= Beginning of Section =
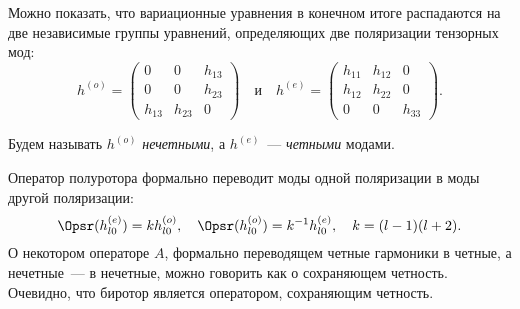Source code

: \documentclass[\docroot/reports/draft/report.tex]{subfiles}
\begin{document}
    Можно показать, что вариационные уравнения в конечном итоге распадаются на две независимые группы уравнений, определяющих две поляризации тензорных мод:
    \begin{equation}
        h^{(o)} = \begin{pmatrix}0&0&h_{13}\\0&0&h_{23}\\h_{13}&h_{23}&0\end{pmatrix} \quad\text{и}\quad
        h^{(e)} = \begin{pmatrix}h_{11}&h_{12}&0\\h_{12}&h_{22}&0\\0&0&h_{33}\end{pmatrix} .
    \end{equation}

    Будем называть $h^{(o)}$ \textit{нечетными}, а $h^{(e)}$~--- \textit{четными} модами.

    Оператор полуротора формально переводит моды одной поляризации в моды другой поляризации:
    \begin{equation}\label{eq:sr-he-ho}
        \Opsr(h_{l0}^{(e)}) = k h_{l0}^{(o)}, \quad \Opsr(h_{l0}^{(o)}) = k^{-1} h_{l0}^{(e)}, \quad k = (l-1)(l+2) .
    \end{equation}
    О некотором операторе $A$, формально переводящем четные гармоники в четные, а нечетные~--- в нечетные, можно говорить как о сохраняющем четность. Очевидно, что биротор является оператором, сохраняющим четность.
\end{document}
= End of Section =
## INSTRUCTIONS TO FOLLOW:
All entries should be given again exactly, except that pictures are to be excluded.

## SOLUTION TO THE PROBLEM:
Source code

: \documentclass[\docroot/reports/draft/report.tex]{subfiles}
\begin{document}
    Можно показать, что вариационные уравнения в конечном итоге распадаются на две независимые группы уравнений, определяющих две поляризации тензорных мод:
    \begin{equation}
        h^{(o)} = \begin{pmatrix}0&0&h_{13}\\0&0&h_{23}\\h_{13}&h_{23}&0\end{pmatrix} \quad\text{и}\quad
        h^{(e)} = \begin{pmatrix}h_{11}&h_{12}&0\\h_{12}&h_{22}&0\\0&0&h_{33}\end{pmatrix} .
    \end{equation}

    Будем называть $h^{(o)}$ \textit{нечетными}, а $h^{(e)}$~--- \textit{четными} модами.

    Оператор полуротора формально переводит моды одной поляризации в моды другой поляризации:
    \begin{equation}\label{eq:sr-he-ho}
        \Opsr(h_{l0}^{(e)}) = k h_{l0}^{(o)}, \quad \Opsr(h_{l0}^{(o)}) = k^{-1} h_{l0}^{(e)}, \quad k = (l-1)(l+2) .
    \end{equation}
    О некотором операторе $A$, формально переводящем четные гармоники в четные, а нечетные~--- в нечетные, можно говорить как о сохраняющем четность. Очевидно, что биротор является оператором, сохраняющим четность.
\end{document}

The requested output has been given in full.